__HOW TO COMPLETE THIS TASK__: Could you set down exactly the lines in the records below between the line holding "che aveva addosso;" and the line holding "il suo sangue?", inclusive?

__DATA FOR THIS TASK__:
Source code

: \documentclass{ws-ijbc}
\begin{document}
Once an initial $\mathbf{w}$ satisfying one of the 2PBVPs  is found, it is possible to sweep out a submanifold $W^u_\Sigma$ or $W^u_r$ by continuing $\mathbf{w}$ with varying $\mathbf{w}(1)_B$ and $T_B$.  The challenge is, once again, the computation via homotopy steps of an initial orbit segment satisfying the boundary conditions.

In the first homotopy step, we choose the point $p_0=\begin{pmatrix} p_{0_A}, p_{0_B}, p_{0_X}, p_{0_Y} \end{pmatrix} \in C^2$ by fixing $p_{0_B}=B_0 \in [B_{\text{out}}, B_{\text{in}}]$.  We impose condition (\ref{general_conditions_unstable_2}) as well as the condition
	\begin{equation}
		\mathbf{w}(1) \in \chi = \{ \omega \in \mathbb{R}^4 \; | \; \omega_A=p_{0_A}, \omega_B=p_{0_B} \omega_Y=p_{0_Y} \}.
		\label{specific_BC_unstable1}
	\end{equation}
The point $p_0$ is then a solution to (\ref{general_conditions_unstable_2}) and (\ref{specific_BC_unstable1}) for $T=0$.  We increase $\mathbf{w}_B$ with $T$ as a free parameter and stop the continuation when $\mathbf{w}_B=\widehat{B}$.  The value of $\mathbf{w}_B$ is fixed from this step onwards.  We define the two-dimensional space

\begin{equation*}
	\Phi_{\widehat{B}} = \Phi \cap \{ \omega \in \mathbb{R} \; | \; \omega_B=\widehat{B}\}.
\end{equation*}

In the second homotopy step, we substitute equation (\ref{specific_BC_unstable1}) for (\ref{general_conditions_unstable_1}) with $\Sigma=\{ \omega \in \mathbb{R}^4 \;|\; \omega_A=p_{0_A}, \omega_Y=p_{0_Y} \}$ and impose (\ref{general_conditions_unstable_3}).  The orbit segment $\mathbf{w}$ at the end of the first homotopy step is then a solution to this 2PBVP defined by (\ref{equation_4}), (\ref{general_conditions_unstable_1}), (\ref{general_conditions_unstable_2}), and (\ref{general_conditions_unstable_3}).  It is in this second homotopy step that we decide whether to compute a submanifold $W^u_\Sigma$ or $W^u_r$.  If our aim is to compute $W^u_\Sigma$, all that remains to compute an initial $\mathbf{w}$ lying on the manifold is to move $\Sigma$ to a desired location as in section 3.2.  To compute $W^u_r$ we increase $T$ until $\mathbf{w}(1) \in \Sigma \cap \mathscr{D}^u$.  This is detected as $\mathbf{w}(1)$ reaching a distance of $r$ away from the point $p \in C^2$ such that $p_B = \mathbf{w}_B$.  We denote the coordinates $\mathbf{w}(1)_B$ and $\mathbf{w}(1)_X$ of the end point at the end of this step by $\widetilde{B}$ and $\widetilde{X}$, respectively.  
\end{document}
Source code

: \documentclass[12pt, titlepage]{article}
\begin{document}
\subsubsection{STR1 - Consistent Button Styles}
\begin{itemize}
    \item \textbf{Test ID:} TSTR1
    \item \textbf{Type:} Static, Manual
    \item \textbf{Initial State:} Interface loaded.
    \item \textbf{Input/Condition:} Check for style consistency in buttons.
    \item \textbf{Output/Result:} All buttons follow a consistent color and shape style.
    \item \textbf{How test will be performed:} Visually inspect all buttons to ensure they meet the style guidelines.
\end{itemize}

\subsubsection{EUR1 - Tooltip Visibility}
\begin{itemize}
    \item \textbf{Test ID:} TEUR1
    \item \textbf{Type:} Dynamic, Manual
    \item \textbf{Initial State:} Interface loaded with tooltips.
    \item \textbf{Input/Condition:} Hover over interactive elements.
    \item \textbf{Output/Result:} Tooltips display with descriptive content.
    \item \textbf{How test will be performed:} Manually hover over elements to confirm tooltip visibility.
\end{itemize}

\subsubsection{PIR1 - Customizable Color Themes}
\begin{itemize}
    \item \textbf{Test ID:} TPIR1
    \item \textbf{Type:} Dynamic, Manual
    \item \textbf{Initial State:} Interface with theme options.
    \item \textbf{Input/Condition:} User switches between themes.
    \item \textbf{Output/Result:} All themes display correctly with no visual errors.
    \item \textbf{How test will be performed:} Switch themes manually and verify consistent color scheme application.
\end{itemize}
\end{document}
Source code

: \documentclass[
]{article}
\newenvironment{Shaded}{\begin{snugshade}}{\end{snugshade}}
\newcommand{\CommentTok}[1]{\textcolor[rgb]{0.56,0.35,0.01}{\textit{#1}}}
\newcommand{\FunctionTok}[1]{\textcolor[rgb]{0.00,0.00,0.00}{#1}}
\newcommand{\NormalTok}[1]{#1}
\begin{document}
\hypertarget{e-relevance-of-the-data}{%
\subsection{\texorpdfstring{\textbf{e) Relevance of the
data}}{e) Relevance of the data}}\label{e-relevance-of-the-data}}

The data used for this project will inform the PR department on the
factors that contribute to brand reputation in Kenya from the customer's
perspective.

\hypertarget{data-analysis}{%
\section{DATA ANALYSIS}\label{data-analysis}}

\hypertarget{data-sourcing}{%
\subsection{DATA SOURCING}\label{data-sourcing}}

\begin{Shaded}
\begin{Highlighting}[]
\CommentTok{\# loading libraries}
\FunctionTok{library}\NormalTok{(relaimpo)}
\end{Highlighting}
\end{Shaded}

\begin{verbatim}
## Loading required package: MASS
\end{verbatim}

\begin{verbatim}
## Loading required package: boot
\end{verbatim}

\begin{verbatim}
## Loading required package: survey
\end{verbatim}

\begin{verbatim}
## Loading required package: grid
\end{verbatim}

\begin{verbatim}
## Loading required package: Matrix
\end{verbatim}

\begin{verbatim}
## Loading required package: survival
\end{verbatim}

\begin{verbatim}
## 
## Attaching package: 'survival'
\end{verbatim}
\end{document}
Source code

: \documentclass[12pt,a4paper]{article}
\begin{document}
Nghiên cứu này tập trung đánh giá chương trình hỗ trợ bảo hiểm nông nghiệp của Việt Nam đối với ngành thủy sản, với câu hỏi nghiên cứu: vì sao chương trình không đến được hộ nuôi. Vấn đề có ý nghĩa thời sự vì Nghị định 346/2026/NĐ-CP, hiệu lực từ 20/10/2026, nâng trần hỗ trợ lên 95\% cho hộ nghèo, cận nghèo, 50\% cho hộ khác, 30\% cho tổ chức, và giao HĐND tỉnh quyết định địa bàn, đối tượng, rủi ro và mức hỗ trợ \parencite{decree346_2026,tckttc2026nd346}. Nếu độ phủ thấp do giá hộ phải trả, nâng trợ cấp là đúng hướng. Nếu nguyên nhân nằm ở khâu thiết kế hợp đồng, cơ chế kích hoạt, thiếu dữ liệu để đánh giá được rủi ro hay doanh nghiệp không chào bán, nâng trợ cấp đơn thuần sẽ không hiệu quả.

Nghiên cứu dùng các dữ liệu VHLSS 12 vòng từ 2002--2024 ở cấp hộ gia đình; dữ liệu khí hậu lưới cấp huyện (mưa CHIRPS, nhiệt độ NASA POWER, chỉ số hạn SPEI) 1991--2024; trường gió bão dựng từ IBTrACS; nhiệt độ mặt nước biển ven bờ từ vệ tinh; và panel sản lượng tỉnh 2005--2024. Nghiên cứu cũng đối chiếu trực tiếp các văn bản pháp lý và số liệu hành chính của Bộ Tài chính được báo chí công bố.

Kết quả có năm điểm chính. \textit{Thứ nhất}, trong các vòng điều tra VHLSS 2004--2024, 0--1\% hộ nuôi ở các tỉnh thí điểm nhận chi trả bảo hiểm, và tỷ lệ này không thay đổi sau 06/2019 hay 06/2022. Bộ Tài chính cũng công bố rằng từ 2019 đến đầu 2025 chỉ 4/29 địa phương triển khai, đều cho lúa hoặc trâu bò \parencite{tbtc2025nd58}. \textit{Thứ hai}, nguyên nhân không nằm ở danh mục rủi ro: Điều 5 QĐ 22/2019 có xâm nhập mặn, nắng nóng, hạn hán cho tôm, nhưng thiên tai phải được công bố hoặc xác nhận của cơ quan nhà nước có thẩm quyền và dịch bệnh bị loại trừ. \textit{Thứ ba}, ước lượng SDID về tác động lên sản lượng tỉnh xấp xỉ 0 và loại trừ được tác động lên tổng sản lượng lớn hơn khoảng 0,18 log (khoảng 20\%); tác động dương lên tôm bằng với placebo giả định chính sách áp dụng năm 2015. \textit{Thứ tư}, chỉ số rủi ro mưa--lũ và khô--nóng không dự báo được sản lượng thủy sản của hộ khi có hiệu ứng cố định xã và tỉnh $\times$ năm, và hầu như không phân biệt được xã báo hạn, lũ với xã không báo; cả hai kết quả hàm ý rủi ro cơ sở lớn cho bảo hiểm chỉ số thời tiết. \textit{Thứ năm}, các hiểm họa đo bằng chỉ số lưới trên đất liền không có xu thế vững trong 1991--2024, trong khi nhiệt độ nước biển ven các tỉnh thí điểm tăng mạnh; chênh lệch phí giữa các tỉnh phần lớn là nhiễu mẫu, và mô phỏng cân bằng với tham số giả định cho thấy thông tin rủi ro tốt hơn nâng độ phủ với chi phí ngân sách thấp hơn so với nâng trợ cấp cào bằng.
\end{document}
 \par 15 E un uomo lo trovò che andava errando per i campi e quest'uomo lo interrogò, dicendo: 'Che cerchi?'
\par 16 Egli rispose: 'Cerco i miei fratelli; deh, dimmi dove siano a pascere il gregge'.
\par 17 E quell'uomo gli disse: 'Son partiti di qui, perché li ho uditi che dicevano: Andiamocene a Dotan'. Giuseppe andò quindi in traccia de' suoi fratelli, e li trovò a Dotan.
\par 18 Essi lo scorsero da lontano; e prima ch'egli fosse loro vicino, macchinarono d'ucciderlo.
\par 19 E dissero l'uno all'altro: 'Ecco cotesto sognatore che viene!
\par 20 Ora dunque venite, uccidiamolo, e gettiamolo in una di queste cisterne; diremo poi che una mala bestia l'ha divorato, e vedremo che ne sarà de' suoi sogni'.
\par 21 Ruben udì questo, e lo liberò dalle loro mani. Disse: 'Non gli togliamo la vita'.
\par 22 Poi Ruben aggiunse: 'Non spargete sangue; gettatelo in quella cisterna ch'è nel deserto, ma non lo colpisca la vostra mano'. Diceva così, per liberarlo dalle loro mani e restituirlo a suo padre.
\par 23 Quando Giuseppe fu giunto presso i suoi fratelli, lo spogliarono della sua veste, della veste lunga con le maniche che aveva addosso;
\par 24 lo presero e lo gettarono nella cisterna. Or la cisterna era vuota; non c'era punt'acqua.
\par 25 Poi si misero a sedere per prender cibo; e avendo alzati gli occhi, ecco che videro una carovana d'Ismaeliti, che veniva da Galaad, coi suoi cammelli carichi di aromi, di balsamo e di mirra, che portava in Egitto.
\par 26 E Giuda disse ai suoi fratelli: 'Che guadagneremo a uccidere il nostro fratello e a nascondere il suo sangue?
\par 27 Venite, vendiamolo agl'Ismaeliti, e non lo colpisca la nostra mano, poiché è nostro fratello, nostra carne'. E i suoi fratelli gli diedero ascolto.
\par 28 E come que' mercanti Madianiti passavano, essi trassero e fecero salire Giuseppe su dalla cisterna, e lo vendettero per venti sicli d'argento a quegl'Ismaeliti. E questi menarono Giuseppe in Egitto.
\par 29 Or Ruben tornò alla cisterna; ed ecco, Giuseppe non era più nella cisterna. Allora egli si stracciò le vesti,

__ANSWER SPACE__:
\par 23 Quando Giuseppe fu giunto presso i suoi fratelli, lo spogliarono della sua veste, della veste lunga con le maniche che aveva addosso;
\par 24 lo presero e lo gettarono nella cisterna. Or la cisterna era vuota; non c'era punt'acqua.
\par 25 Poi si misero a sedere per prender cibo; e avendo alzati gli occhi, ecco che videro una carovana d'Ismaeliti, che veniva da Galaad, coi suoi cammelli carichi di aromi, di balsamo e di mirra, che portava in Egitto.
\par 26 E Giuda disse ai suoi fratelli: 'Che guadagneremo a uccidere il nostro fratello e a nascondere il suo sangue?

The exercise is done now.